**Requirement**
Going down the data below, set down exactly the line with "- Plot the pitch, roll, yaw" and each line after it through the line with "- Function to"; no other lines.

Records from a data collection
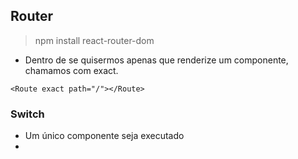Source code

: ## Router

> npm install react-router-dom
 
* Dentro de <Route> se quisermos apenas que renderize um componente, chamamos com exact.

``` <Route exact path="/"></Route> ```

### Switch

* Um único componente seja executado
* 

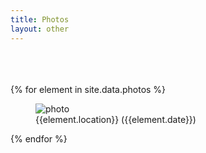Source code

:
 ```yaml
---
title: Photos
layout: other
---
```


<main>
    <br>
    <br>
    <br>
    {% for element in site.data.photos %}
        <figure class="photo">
            <img src="./assets/img/photos/{{element.date}}.jpg" alt="photo" tabindex="0"/>
            <figcaption>
                {{element.location}} ({{element.date}})
            </figcaption>
        </figure>
    {% endfor %}
</main>
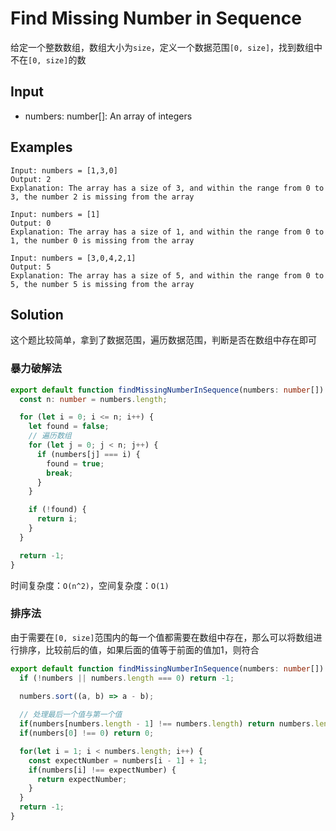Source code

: # Find Missing Number in Sequence

给定一个整数数组，数组大小为`size`，定义一个数据范围`[0, size]`，找到数组中不在`[0, size]`的数

## Input

- numbers: number[]: An array of integers

## Examples

```
Input: numbers = [1,3,0]
Output: 2
Explanation: The array has a size of 3, and within the range from 0 to 3, the number 2 is missing from the array
```

```
Input: numbers = [1]
Output: 0
Explanation: The array has a size of 1, and within the range from 0 to 1, the number 0 is missing from the array
```

```
Input: numbers = [3,0,4,2,1]
Output: 5
Explanation: The array has a size of 5, and within the range from 0 to 5, the number 5 is missing from the array
```

## Solution

这个题比较简单，拿到了数据范围，遍历数据范围，判断是否在数组中存在即可

### 暴力破解法

```ts
export default function findMissingNumberInSequence(numbers: number[]): number {
  const n: number = numbers.length;

  for (let i = 0; i <= n; i++) {
    let found = false;
    // 遍历数组
    for (let j = 0; j < n; j++) {
      if (numbers[j] === i) {
        found = true;
        break;
      }
    }

    if (!found) {
      return i;
    }
  }

  return -1;
}

```

时间复杂度：`O(n^2)`，空间复杂度：`O(1)`

### 排序法

由于需要在`[0, size]`范围内的每一个值都需要在数组中存在，那么可以将数组进行排序，比较前后的值，如果后面的值等于前面的值加1，则符合

```ts
export default function findMissingNumberInSequence(numbers: number[]): number {
  if (!numbers || numbers.length === 0) return -1;
  
  numbers.sort((a, b) => a - b);

  // 处理最后一个值与第一个值
  if(numbers[numbers.length - 1] !== numbers.length) return numbers.length;
  if(numbers[0] !== 0) return 0;

  for(let i = 1; i < numbers.length; i++) {
    const expectNumber = numbers[i - 1] + 1;
    if(numbers[i] !== expectNumber) {
      return expectNumber;
    }
  }
  return -1;
}

```

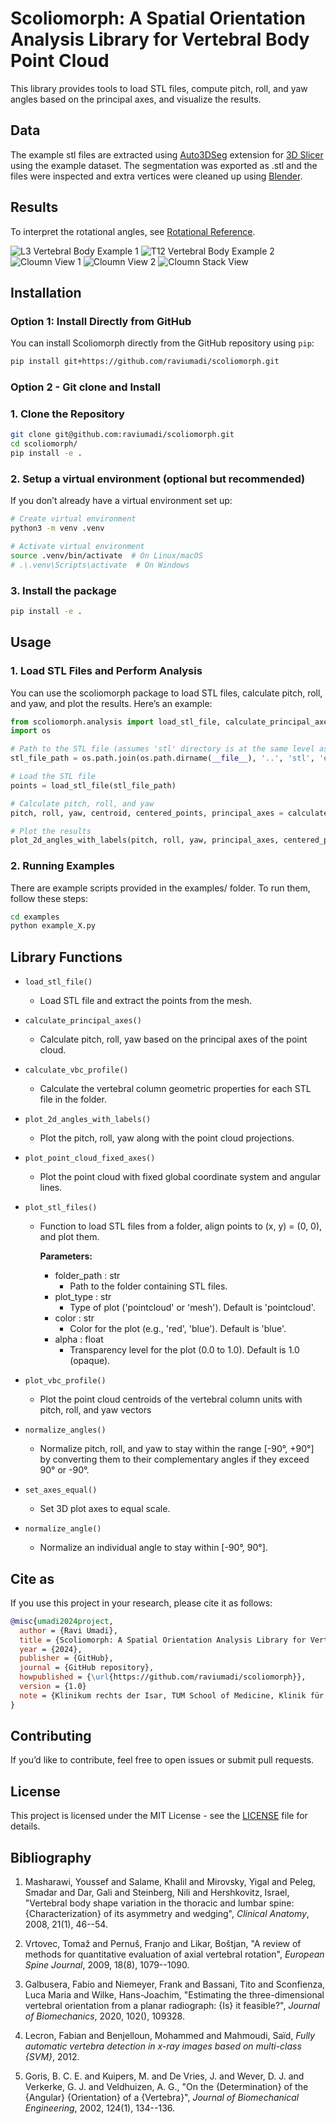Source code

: # Scoliomorph: A Spatial Orientation Analysis Library for Vertebral Body Point Cloud

This library provides tools to load STL files, compute pitch, roll, and yaw angles based on the principal axes, and visualize the results.

## Data
The example stl files are extracted using [Auto3DSeg](https://github.com/lassoan/SlicerMONAIAuto3DSeg) extension for [3D Slicer](https://www.slicer.org) using the example dataset. The segmentation was exported as .stl and the files were inspected and extra vertices were cleaned up using [Blender](https://www.blender.org).

## Results
To interpret the rotational angles, see [Rotational Reference](examples/rotation.txt).

![L3 Vertebral Body Example 1](img/vbr_Figure_1.png)
![T12 Vertebral Body Example 2](img/vbr_Figure_2.png)
![Cloumn View 1](img/3D_1.png)
![Cloumn View 2](img/3D_2.png)
![Cloumn Stack View](img/vbr_stack.png)

## Installation 
### Option 1: Install Directly from GitHub

You can install Scoliomorph directly from the GitHub repository using `pip`:

```bash
pip install git+https://github.com/raviumadi/scoliomorph.git
```

### Option 2 - Git clone and Install

### 1. Clone the Repository 

```bash
git clone git@github.com:raviumadi/scoliomorph.git
cd scoliomorph/
pip install -e .
```

### 2. Setup a virtual environment (optional but recommended)
If you don’t already have a virtual environment set up:

```bash
# Create virtual environment
python3 -m venv .venv

# Activate virtual environment
source .venv/bin/activate  # On Linux/macOS
# .\.venv\Scripts\activate  # On Windows
```
### 3. Install the package

```bash 
pip install -e . 
```
 
## Usage

### 1. Load STL Files and Perform Analysis

You can use the scoliomorph package to load STL files, calculate pitch, roll, and yaw, and plot the results. Here’s an example:

```python
from scoliomorph.analysis import load_stl_file, calculate_principal_axes, plot_2d_angles_with_labels
import os

# Path to the STL file (assumes 'stl' directory is at the same level as your script)
stl_file_path = os.path.join(os.path.dirname(__file__), '..', 'stl', 'example.stl')

# Load the STL file
points = load_stl_file(stl_file_path)

# Calculate pitch, roll, and yaw
pitch, roll, yaw, centroid, centered_points, principal_axes = calculate_principal_axes(points)

# Plot the results
plot_2d_angles_with_labels(pitch, roll, yaw, principal_axes, centered_points)
```
### 2. Running Examples

There are example scripts provided in the examples/ folder. To run them, follow these steps:
```bash 
cd examples
python example_X.py
```

## Library Functions

- `load_stl_file()`
  - Load STL file and extract the points from the mesh.

- `calculate_principal_axes()`
  - Calculate pitch, roll, yaw based on the principal axes of the point cloud.

- `calculate_vbc_profile()`
  - Calculate the vertebral column geometric properties for each STL file in the folder.

- `plot_2d_angles_with_labels()`
  - Plot the pitch, roll, yaw along with the point cloud projections.

- `plot_point_cloud_fixed_axes()`
  - Plot the point cloud with fixed global coordinate system and angular lines.

- `plot_stl_files()`
  - Function to load STL files from a folder, align points to (x, y) = (0, 0), and plot them.

    **Parameters:**
    - folder_path : str
        - Path to the folder containing STL files.
    - plot_type : str
        - Type of plot ('pointcloud' or 'mesh'). Default is 'pointcloud'.
    - color : str
        - Color for the plot (e.g., 'red', 'blue'). Default is 'blue'.
    - alpha : float
        - Transparency level for the plot (0.0 to 1.0). Default is 1.0 (opaque).

- `plot_vbc_profile()`
  - Plot the point cloud centroids of the vertebral column units with pitch, roll, and yaw vectors

- `normalize_angles()`
  - Normalize pitch, roll, and yaw to stay within the range [-90°, +90°]
by converting them to their complementary angles if they exceed 90° or -90°.

- `set_axes_equal()`
  - Set 3D plot axes to equal scale.

- `normalize_angle()`
  - Normalize an individual angle to stay within [-90°, 90°].

## Cite as 

If you use this project in your research, please cite it as follows:

```bibtex
@misc{umadi2024project,
  author = {Ravi Umadi},
  title = {Scoliomorph: A Spatial Orientation Analysis Library for Vertebral Body Point Cloud},
  year = {2024},
  publisher = {GitHub},
  journal = {GitHub repository},
  howpublished = {\url{https://github.com/raviumadi/scoliomorph}},
  version = {1.0}
  note = {Klinikum rechts der Isar, TUM School of Medicine, Klinik für Orthopädie und Sportorthopädie, Ismaninger Str. 22, 81675 München}
}
```
## Contributing

If you’d like to contribute, feel free to open issues or submit pull requests.

## License

This project is licensed under the MIT License - see the [LICENSE](LICENSE.md) file for details.


## Bibliography
1. Masharawi, Youssef and Salame, Khalil and Mirovsky, Yigal and Peleg, Smadar and Dar, Gali and Steinberg, Nili and Hershkovitz, Israel, "Vertebral body shape variation in the thoracic and lumbar spine: {Characterization} of its asymmetry and wedging", *Clinical Anatomy*, 2008, 21(1), 46--54.

2. Vrtovec, Tomaž and Pernuš, Franjo and Likar, Boštjan, "A review of methods for quantitative evaluation of axial vertebral rotation", *European Spine Journal*, 2009, 18(8), 1079--1090.

3. Galbusera, Fabio and Niemeyer, Frank and Bassani, Tito and Sconfienza, Luca Maria and Wilke, Hans-Joachim, "Estimating the three-dimensional vertebral orientation from a planar radiograph: {Is} it feasible?", *Journal of Biomechanics*, 2020, 102(), 109328.

4. Lecron, Fabian and Benjelloun, Mohammed and Mahmoudi, Saïd, *Fully automatic vertebra detection in x-ray images based on multi-class {SVM}*, 2012.

5. Goris, B. C. E. and Kuipers, M. and De Vries, J. and Wever, D. J. and Verkerke, G. J. and Veldhuizen, A. G., "On the {Determination} of the {Angular} {Orientation} of a {Vertebra}", *Journal of Biomechanical Engineering*, 2002, 124(1), 134--136.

**Answer box**
  - Plot the pitch, roll, yaw along with the point cloud projections.

- `plot_point_cloud_fixed_axes()`
  - Plot the point cloud with fixed global coordinate system and angular lines.

- `plot_stl_files()`
  - Function to load STL files from a folder, align points to (x, y) = (0, 0), and plot them.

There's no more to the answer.